Câmara dos Deputados avança para aprovação urgente de projeto que equipara misoginia ao crime de racismo, enfrentando forte resistência das bancadas evangélica e católica, que alertam para riscos à liberdade religiosa.
A Câmara dos Deputados aprovou nesta quarta-feira (1º) a urgência na tramitação do projeto que equipara a misoginia ao crime de racismo, eliminando a necessidade de passar pelas comissões e permitindo que o texto vá direto ao plenário. A decisão acelerada, com 293 votos favoráveis contra 158, traz à tona um embate político significativo. As bancadas evangélica e católica lideraram a resistência, argumentando que a proposta poderia interferir na liberdade religiosa, tema sensível em um Congresso marcado por fortes influências religiosas.
Gilberto Nascimento (Podemos-SP), presidente da bancada evangélica, admitiu a dificuldade de votar a favor em meio à diversidade interna do grupo. A relatora do projeto, deputada Tabata Amaral (PSB-SP), trabalha para ajustar a redação, buscando contornar as resistências e formar um consenso entre os parlamentares, enquanto o presidente da Câmara, Hugo Motta (Republicanos-PB), defende a cautela na construção do texto.

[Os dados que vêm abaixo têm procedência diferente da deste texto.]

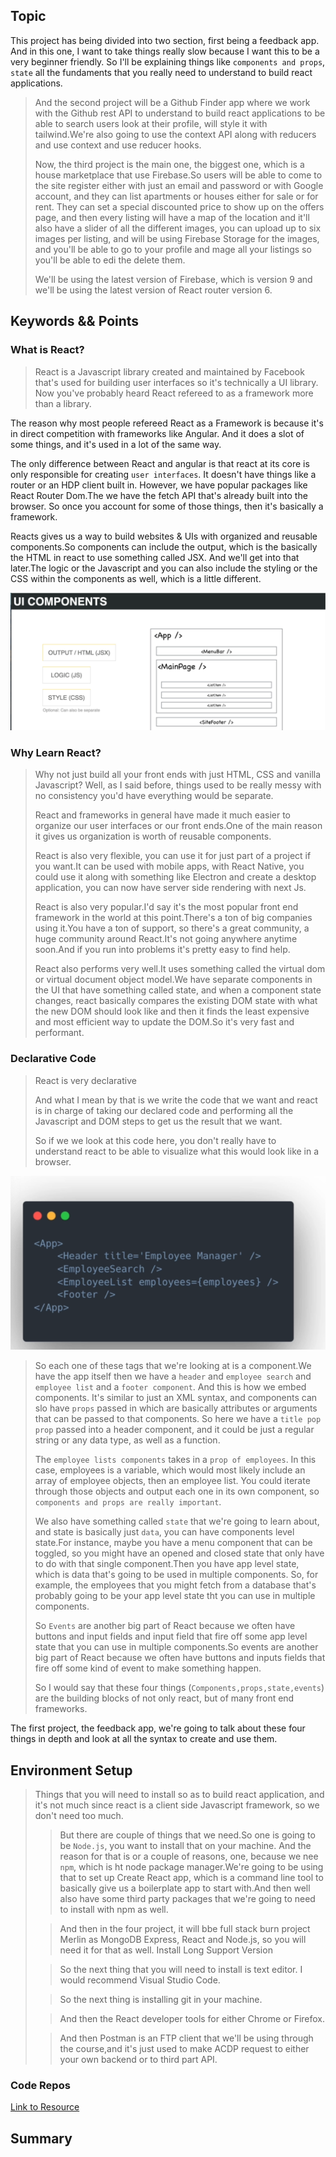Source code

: ## Topic
This project has being divided into two section, first being a feedback app. And in this one, I want to take things really slow because I want this to be a very beginner friendly. So I'll be explaining things like `components and props`, `state` all the fundaments that you really need to understand to build react applications.

> And the second project will be a Github Finder app where we work with the Github rest API to understand to build react applications to be able to search users look at their profile, will style it with tailwind.We're also going to use the context API along with reducers and use context and use reducer hooks.
>
> Now, the third project is the main one, the biggest one, which is a house marketplace that use Firebase.So users will be able to come to the site register either with just an email and password or with Google  account, and they can list apartments or houses either for sale or for rent. They can set a special discounted price to show up on the offers page, and then every listing will  have a map of the location and it'll also have a slider of all the different images, you can upload up to six images per listing, and will be using Firebase Storage for the images, and you'll be able to go to your profile and mage all your listings so you'll be able to edi the delete them.
> 
> We'll be using the latest version of Firebase, which is version 9 and we'll be using the latest version of React router version 6. 

## Keywords && Points

### What is React?
> React is a Javascript library created and maintained by Facebook that's used for building user interfaces so it's technically a UI library. Now you've probably heard React refereed to as a framework more than a library.

The reason why most people refereed React as a Framework is because it's in direct competition with frameworks like Angular. And it does a slot of some things, and it's used in a lot of the same way.

The only difference between React and angular is that react at its core is only responsible for creating `user interfaces`. It doesn't have things like a router or an HDP client built in. However, we have popular packages like React Router Dom.The we have the fetch API that's already built into the browser. So once you account for some of those things, then it's basically a framework.

Reacts gives us a way to build websites & UIs with organized and reusable components.So components can include the output, which is the basically the HTML in react to use something called JSX. And we'll get into that later.The logic or the Javascript and you can also include the styling or the CSS within the components as well, which is a little different.

![**UI Component**](./images/component.png)

### Why Learn React?
> Why not just build all your front ends with just HTML, CSS and vanilla Javascript? Well, as I said before, things used to be really messy with no consistency you'd have everything would be separate.
> 
> React and frameworks in general have made it much easier to organize our user interfaces or our front ends.One of the main reason it gives us organization is worth of reusable components.
>
> React is also very flexible, you can use it for just part of a project if you want.It can be used with mobile apps, with React Native, you could use it along with something like Electron and create a desktop application, you can now have server side rendering with next Js.
>
> React is also very popular.I'd say it's the most popular front end framework in the world at this point.There's a ton of big companies using it.You have a ton of support, so there's a great community, a huge community around React.It's not going anywhere anytime soon.And if you run into problems it's pretty easy to find help.
>
> React also performs very well.It uses something called the virtual dom or virtual document object model.We have separate components in the UI that have something called state, and when a component state changes, react basically compares the existing DOM state with what the new DOM should look like and then it finds the least expensive and most efficient way to update the DOM.So it's very fast and performant.

### Declarative Code
> React is very declarative
> 
> And what I mean by that is we write the code that we want and react is in charge of taking our declared code and performing all the Javascript and DOM steps to get us the result that we want.
>
> So if we we look at this code here, you don't really have to understand react to be able to visualize what this would look like in a browser.

![**Declarative code**](./images/declarative_code.png)

> So each one of these tags that we're looking at is a component.We have the app itself then we have a `header` and `employee search` and `employee list` and a `footer component`. And this is how we embed components. It's similar to just an XML syntax, and components can slo have `props` passed in which are basically attributes or arguments that can be passed to that components. So here we have a `title pop prop` passed into a header component, and it could be just a regular string or any data type, as well as a function.
>
> The `employee lists components` takes in a `prop of employees`. In this case, employees is a variable, which would most likely include an array of employee objects, then an employee list. You could iterate through those objects and output each one in its own component, so `components and props are really important`.
>
> We also have something called `state` that we're going to learn about, and state is basically just `data`, you can have components level state.For instance, maybe you have a menu component that can be toggled, so you might have an opened and closed state that only have to do with that single component.Then you have app level state, which is data that's going to be used in multiple components. So, for example, the employees that you might fetch from a database that's probably going to be your app level state tht you can use in multiple components.
>
>So `Events` are another big part of React because we often have buttons and input fields and input field that fire off some app level state that you can use in multiple components.So events are another big part of React because we often have buttons and inputs fields that fire off some kind of event to make something happen.
>
> So I would say that these four things (`Components,props,state,events`) are the building blocks of not only react, but of many front end frameworks.

The first project, the feedback app, we're going to talk about these four things in depth and look at all the syntax to create and use them.

## Environment Setup
> Things that you will need to install so as to  build react application, and it's not much since react is a client side Javascript framework, so we don't need too much.
>
>> But there are couple of things that we need.So one is going to be `Node.js`, you want to install that on your machine. And the reason for that is or a couple of reasons, one, because we nee `npm`, which is ht node package manager.We're going to be using that to set up Create React app, which is a command line tool to basically give us a boilerplate app to start with.And then well also have some third party packages that we're going to need to install with npm as well.
>
>> And then in the four project, it will bbe full stack burn project Merlin as MongoDB Express, React and Node.js, so you will need it for that as well. Install Long Support Version
>
>> So the next thing that you will need to install is text editor. I would recommend Visual Studio Code.
>
>>So the next thing is installing git in your machine.
>
>> And then the React developer tools for either Chrome or Firefox.
>
>> And then Postman is an FTP client that we'll be using through the course,and it's just used to make ACDP request to either your own backend or to third part API.

### Code Repos
[Link to Resource](./link_to_resource.html)







## Summary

O deputado Kim Kataguiri (União-SP) criticou a pressa, ressaltando a falta de um texto final para análise, denunciando uma ‘carta branca’ para algo ainda indefinido. Parlamentares da oposição também alertam para possíveis ameaças à liberdade de expressão e exigem que garantias explícitas à liberdade religiosa sejam incluídas. Além disso, discutem a eliminação ou revisão da palavra ‘ofensa’ por considerá-la vaga e sujeita a interpretações amplas.
Tabata Amaral destacou o avanço da ‘indústria do ódio’ nas redes sociais, que incita jovens a enxergar as mulheres como inimigas ou objetos, justificando a necessidade de um reconhecimento legal da misoginia como crime. O projeto prevê que injúria contra a mulher tenha pena de dois a cinco anos de prisão, acrescida de multa, com agravantes para crimes cometidos por múltiplas pessoas ou contra grupos vulneráveis, como crianças ou idosos.

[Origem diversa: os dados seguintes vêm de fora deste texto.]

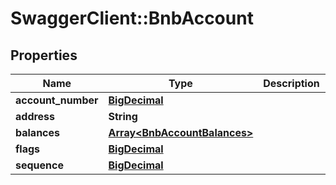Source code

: # SwaggerClient::BnbAccount

## Properties
Name | Type | Description | Notes
------------ | ------------- | ------------- | -------------
**account_number** | [**BigDecimal**](BigDecimal.md) |  | [optional] 
**address** | **String** |  | [optional] 
**balances** | [**Array&lt;BnbAccountBalances&gt;**](BnbAccountBalances.md) |  | [optional] 
**flags** | [**BigDecimal**](BigDecimal.md) |  | [optional] 
**sequence** | [**BigDecimal**](BigDecimal.md) |  | [optional] 

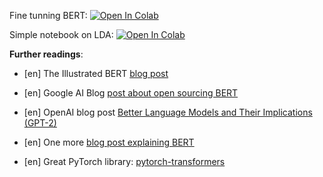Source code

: Fine tunning BERT:
[![Open In Colab](https://colab.research.google.com/assets/colab-badge.svg)]()

Simple notebook on LDA:
[![Open In Colab](https://colab.research.google.com/assets/colab-badge.svg)]()



__Further readings__:
* [en] The Illustrated BERT [blog post](http://jalammar.github.io/illustrated-bert/)

* [en] Google AI Blog [post about open sourcing BERT](https://ai.googleblog.com/2018/11/open-sourcing-bert-state-of-art-pre.html)

* [en] OpenAI blog post [Better Language Models
and Their Implications (GPT-2)](https://openai.com/blog/better-language-models/)

* [en] One more [blog post explaining BERT](https://yashuseth.blog/2019/06/12/bert-explained-faqs-understand-bert-working/)

* [en] Great PyTorch library: [pytorch-transformers](https://github.com/huggingface/transformers)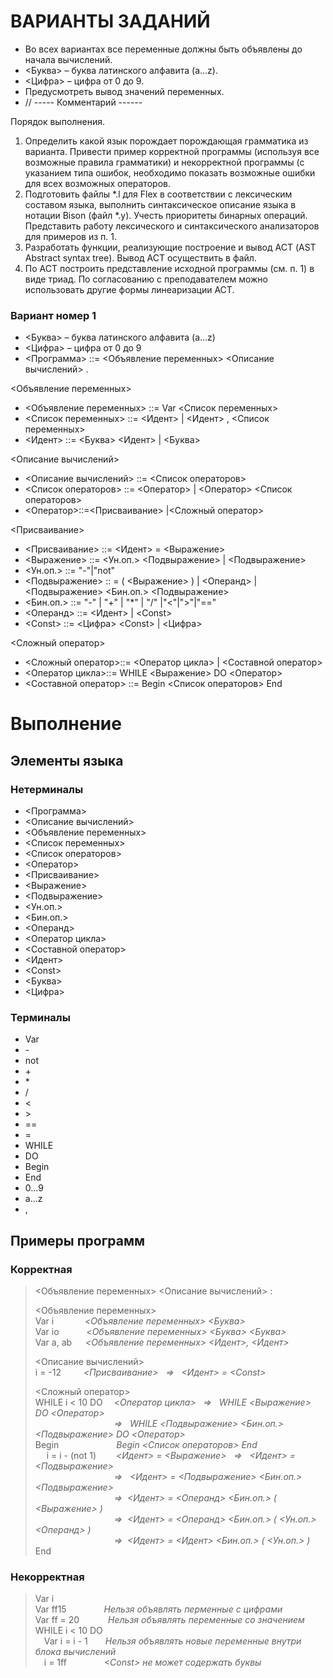 # ВАРИАНТЫ ЗАДАНИЙ
- Во всех вариантах все переменные должны быть объявлены до начала
вычислений.
- <Буква> – буква латинского алфавита (a...z).
- <Цифра> – цифра от 0 до 9.
- Предусмотреть вывод значений переменных.
- //   ----- Комментарий ------

Порядок выполнения.
1. Определить какой язык порождает 	порождающая грамматика из варианта. Привести пример корректной программы (используя все возможные правила грамматики) и некорректной программы (с указанием типа ошибок, необходимо показать возможные ошибки для всех возможных операторов.
2. Подготовить файлы *.l для Flex в соответствии с лексическим составом языка, выполнить синтаксическое описание языка в нотации Bison (файл *.y). Учесть приоритеты бинарных операций. Представить работу лексического и синтаксического анализаторов для примеров из п. 1.
3. Разработать функции, реализующие построение и вывод АСТ (AST Abstract syntax tree). Вывод АСТ осуществить в файл.
4. По АСТ построить представление исходной программы (см. п. 1) в виде триад. По согласованию с преподавателем можно использовать другие формы линеаризации АСТ.

### Вариант номер 1


+ <Буква> – буква латинского алфавита (a...z)
+ <Цифра> – цифра от 0 до 9
+ <Программа> ::= <Объявление переменных> <Описание вычислений> .


<Объявление переменных>
+ <Объявление переменных> ::= Var <Список переменных>
+ <Список переменных> ::= <Идент> | <Идент> , <Список переменных>
+ <Идент> ::= <Буква> <Идент> | <Буква>

<Описание вычислений>
+ <Описание вычислений> ::= <Список операторов>
+ <Список операторов> ::= <Оператор> | <Оператор> <Список операторов>
+ <Оператор>::=<Присваивание> |<Сложный оператор>

<Присваивание>
+ <Присваивание> ::= <Идент> = <Выражение>
+ <Выражение> ::= <Ун.оп.> <Подвыражение> | <Подвыражение>
+ <Ун.оп.> ::= "-"|"not"
+ <Подвыражение> :: = ( <Выражение> ) | <Операнд> | <Подвыражение> <Бин.оп.> <Подвыражение>
+ <Бин.оп.> ::= "-" | "+" | "*" | "/" |"<"|">"|"=="
+ <Операнд> ::= <Идент> | \<Const> 
+ \<Const> ::= <Цифра> \<Const> | <Цифра> 

<Сложный оператор>
+ <Сложный оператор>::= <Оператор цикла> | <Составной оператор>
+ <Оператор цикла>::= WHILE <Выражение> DO <Оператор>
+ <Составной оператор> ::= Begin <Список операторов> End

# Выполнение

## Элементы языка

### Нетерминалы
- <Программа>
- <Описание вычислений>
- <Объявление переменных>
- <Список переменных>
- <Список операторов>
- <Оператор>
- <Присваивание>
- <Выражение>
- <Подвыражение>
- <Ун.оп.>
- <Бин.оп.>
- <Операнд>
- <Оператор цикла>
- <Составной оператор>
- <Идент>
- <Сonst>
- <Буква>
- <Цифра>

### Терминалы

- Var
- \-
- not
- \+
- \*
- \/
- <
- \>
- ==
- =
- WHILE
- DO
- Begin
- End
- 0...9
- a...z
- ,

## Примеры программ
### Корректная
> <Объявление переменных> <Описание вычислений> :
> 
> <Объявление переменных> \
> Var i &emsp; &emsp;&emsp;*<Объявление переменных> <Буква>* \
> Var io &emsp; &emsp;&nbsp;&nbsp;*<Объявление переменных> <Буква> <Буква>* \
> Var a, ab &emsp; *<Объявление переменных> <Идент>, <Идент>*
> 
> <Описание вычислений> \
> i = -12 &emsp;&emsp; *<Присваивание> &nbsp; => &nbsp; <Идент> = <Сonst>*
>
> <Сложный оператор> \
> WHILE i < 10 DO &emsp;*<Оператор цикла>  &nbsp; => &nbsp; WHILE <Выражение> DO <Оператор>* \
>&emsp;&emsp;&emsp;&emsp;&emsp;&emsp;&emsp;&emsp;&emsp;*=> &nbsp; WHILE <Подвыражение> <Бин.оп.> <Подвыражение> DO <Оператор>* \
> Begin  &emsp;&emsp;&emsp;&emsp;&emsp;&emsp; *Begin <Список операторов> End*\
> &emsp; i = i - (not 1)&emsp;&nbsp;&emsp;*<Идент> = <Выражение> &nbsp; => &nbsp; <Идент> = <Подвыражение>*\
> &emsp;&emsp;&emsp;&emsp;&emsp;&emsp;&emsp;&emsp;&emsp;*=> &nbsp; <Идент> =  <Подвыражение> <Бин.оп.> <Подвыражение>*\
> &emsp;&emsp;&emsp;&emsp;&emsp;&emsp;&emsp;&emsp;&emsp;*=> &nbsp;<Идент> = <Операнд> <Бин.оп.> ( <Выражение> )*\
> &emsp;&emsp;&emsp;&emsp;&emsp;&emsp;&emsp;&emsp;&emsp;*=> &nbsp;<Идент> = <Операнд> <Бин.оп.> ( <Ун.оп.> <Операнд> )*\
> &emsp;&emsp;&emsp;&emsp;&emsp;&emsp;&emsp;&emsp;&emsp;*=> &nbsp;<Идент> = <Идент> <Бин.оп.> ( <Ун.оп.> <Const> )*\
> End

### Некорректная
>Var i \
>Var ff15 &emsp;&emsp;&emsp;&emsp;*Нельзя объявлять перменные с цифрами*\
>Var ff = 20 &emsp;&emsp;&emsp;*Нельзя объявлять переменные со значением*\
>WHILE i < 10 DO \
>&emsp;Var i = i - 1&emsp;&emsp;*Нельзя объявлять новые переменные внутри блока вычислений*\
>&emsp;i = 1ff &emsp;&emsp;&emsp;&emsp;*\<Const> не может содержать буквы*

Também prevê que juízes possam suspender temporariamente contas ou perfis que divulguem conteúdo misógino, ampliando a pena se o crime for cometido em plataformas digitais com objetivos econômicos ou por autores com grande influência pública. A proposta amplia as penas para calúnia, difamação e injúria em contextos de violência doméstica.
Este movimento legislativo revela a tensão entre avanços na proteção contra discriminações e os limites constitucionais da liberdade religiosa e expressão, evidenciando o embate ideológico que marca o Congresso atual.